Ofsted has been in operation since 1992 with the aim of making a contribution, through inspections, to raising standards and improving the quality of educational experience and provision. In the years that followed it has undergone many changes in its methodology and organisation most of which have improved its work as an inspection agency.
Ofsted, for example, no longer requires excessive data and information from schools, grades lessons or makes judgements on the basis of historic external assessment data. Significantly Ofsted now has moved away from an exclusive focus on core subjects to enable it take account of subjects such as the humanities. These changes were welcomed but Ofsted presents more fundamental issues which should be the object of consideration and discussion. The aim of Ofsted is school improvement but Ofsted is an agency for accountability through the inspection and grading of schools. The tension between these two roles is apparent when, for example Ofsted has tried to pay more attention to the whole school curriculum while at the same time making time constrained graded judgements about the quality of education, or in making judgements about the impact of education on pupilsl but avoiding the school’s internal pupil progress data or historic external data.
Ofsted’s framework has increasingly tried to focus on pupil learning across the curriculum but its scope to use inspection for school improvement is continually limited by its accountability function and school inspections have reflected this.

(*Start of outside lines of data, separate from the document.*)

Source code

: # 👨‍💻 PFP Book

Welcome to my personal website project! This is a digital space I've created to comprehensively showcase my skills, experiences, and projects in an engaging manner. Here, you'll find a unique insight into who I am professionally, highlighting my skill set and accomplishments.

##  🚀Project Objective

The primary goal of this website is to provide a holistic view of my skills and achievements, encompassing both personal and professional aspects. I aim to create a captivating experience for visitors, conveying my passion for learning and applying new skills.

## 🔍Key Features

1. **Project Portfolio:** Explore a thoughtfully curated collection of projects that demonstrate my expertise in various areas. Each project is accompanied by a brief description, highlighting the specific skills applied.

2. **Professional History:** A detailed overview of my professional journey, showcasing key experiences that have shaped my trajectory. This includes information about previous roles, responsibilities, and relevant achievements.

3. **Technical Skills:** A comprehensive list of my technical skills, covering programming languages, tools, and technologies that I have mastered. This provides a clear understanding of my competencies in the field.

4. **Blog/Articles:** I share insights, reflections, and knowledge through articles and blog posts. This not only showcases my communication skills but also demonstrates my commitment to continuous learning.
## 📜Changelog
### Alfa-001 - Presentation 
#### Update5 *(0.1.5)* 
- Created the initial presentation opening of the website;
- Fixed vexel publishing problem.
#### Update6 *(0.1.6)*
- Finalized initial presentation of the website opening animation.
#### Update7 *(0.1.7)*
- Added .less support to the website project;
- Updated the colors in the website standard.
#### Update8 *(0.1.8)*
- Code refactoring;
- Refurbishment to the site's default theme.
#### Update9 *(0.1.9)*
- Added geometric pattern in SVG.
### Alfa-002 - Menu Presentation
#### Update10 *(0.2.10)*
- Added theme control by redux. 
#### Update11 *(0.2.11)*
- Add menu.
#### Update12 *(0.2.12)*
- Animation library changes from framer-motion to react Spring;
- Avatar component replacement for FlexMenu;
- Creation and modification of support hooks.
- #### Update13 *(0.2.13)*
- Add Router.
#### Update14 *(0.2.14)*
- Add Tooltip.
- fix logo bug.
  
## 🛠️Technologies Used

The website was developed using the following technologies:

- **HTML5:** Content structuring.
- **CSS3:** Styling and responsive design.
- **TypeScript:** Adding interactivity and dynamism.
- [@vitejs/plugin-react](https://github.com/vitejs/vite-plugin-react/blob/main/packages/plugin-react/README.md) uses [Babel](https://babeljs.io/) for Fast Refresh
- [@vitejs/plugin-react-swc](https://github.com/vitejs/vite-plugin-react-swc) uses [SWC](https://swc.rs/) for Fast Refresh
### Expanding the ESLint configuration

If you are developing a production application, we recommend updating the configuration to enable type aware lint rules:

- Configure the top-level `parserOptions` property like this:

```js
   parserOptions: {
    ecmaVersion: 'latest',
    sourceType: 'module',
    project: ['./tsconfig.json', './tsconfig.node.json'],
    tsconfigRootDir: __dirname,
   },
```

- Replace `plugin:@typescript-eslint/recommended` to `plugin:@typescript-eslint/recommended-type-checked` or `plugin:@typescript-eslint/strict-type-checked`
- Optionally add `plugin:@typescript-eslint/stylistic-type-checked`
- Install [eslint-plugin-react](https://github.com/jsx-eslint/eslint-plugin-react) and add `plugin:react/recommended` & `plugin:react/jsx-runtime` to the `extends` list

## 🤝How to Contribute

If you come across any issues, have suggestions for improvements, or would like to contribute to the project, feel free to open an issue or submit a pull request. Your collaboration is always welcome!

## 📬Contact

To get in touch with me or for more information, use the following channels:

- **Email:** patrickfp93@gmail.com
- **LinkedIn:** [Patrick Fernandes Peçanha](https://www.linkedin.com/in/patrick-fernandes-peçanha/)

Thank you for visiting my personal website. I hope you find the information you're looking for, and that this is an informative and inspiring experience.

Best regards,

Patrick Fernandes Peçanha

The closure of schools in response to the virus has meant that Ofsted inspections have been suspended. In the Autumn Ofsted will make some limited visits to schools to ‘help them through collaborative conversations, without passing judgement’ and intends to resume full inspections in the Spring term. It is too early to guess at what schools will be like in the Spring term and what might be the continuing consequences of the virus and the economic recession but the impact of at least 6 months of school closure does mean that schools will not be the institutions they were. This raises questions for Ofsted.
Will it be appropriate to simply return to the existing regime of inspection as if nothing has happened? Will Ofsted have the capacity for a return to a full programme of inspections after 6 months of inactivity and with inspectors employed by schools needing to be at their schools will. It is patently absurd to think that inspections in their present form can be in anyway useful or meaningful for the foreseeable future. This could be the opportunity to fundamentally review and rethink Ofsted’s accountability role and to build on its Autumn term programme of supportive collaborative conversations to fully develop Ofsted’s school improvement role.